From the line containing "# Objectives" down to the line containing "# Thank you for checking out my website!", copy out the entries below exactly, both lines included, and nothing else; pictures do not belong in the copy.

(Stored data entries)
━━━━━━━━
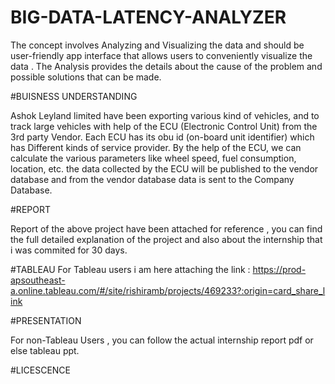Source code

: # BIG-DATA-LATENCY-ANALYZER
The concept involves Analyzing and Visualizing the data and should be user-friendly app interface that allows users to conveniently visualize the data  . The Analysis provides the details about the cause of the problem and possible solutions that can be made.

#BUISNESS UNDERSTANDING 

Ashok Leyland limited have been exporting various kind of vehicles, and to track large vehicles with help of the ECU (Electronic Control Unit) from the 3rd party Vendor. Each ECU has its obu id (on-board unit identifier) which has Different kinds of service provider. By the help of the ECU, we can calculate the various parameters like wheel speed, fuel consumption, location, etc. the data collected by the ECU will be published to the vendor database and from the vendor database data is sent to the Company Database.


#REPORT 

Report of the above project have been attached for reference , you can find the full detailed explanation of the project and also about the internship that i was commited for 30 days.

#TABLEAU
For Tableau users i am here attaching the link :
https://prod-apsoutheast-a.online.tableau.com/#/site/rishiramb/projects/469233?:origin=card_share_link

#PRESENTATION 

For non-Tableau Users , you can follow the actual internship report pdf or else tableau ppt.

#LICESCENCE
━━━━━━━━
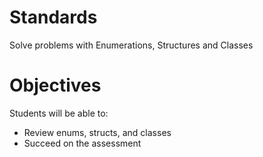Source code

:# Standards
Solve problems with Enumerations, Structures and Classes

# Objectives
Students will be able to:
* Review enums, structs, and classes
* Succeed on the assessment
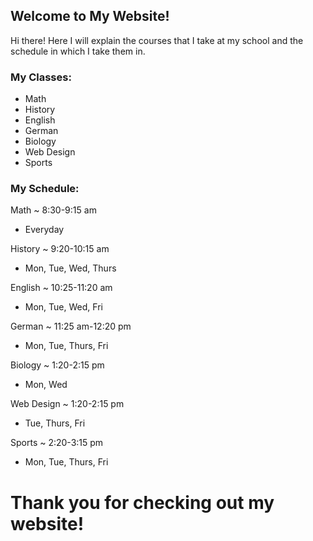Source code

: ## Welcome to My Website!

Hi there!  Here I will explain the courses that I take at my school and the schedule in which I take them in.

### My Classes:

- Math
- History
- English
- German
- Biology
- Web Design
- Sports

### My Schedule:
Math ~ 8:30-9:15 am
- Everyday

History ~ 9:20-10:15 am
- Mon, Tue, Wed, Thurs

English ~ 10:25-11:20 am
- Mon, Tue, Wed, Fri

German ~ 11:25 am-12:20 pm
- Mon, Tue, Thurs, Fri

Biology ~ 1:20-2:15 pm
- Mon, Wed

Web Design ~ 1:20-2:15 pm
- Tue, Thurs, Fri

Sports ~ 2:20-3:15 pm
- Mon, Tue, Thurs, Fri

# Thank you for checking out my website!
━━━━━━━━
**WRITTEN ANSWER:**
# Objectives
Students will be able to:
* Review enums, structs, and classes
* Succeed on the assessment
Source code

: ## Welcome to My Website!

Hi there!  Here I will explain the courses that I take at my school and the schedule in which I take them in.

### My Classes:

- Math
- History
- English
- German
- Biology
- Web Design
- Sports

### My Schedule:
Math ~ 8:30-9:15 am
- Everyday

History ~ 9:20-10:15 am
- Mon, Tue, Wed, Thurs

English ~ 10:25-11:20 am
- Mon, Tue, Wed, Fri

German ~ 11:25 am-12:20 pm
- Mon, Tue, Thurs, Fri

Biology ~ 1:20-2:15 pm
- Mon, Wed

Web Design ~ 1:20-2:15 pm
- Tue, Thurs, Fri

Sports ~ 2:20-3:15 pm
- Mon, Tue, Thurs, Fri

# Thank you for checking out my website!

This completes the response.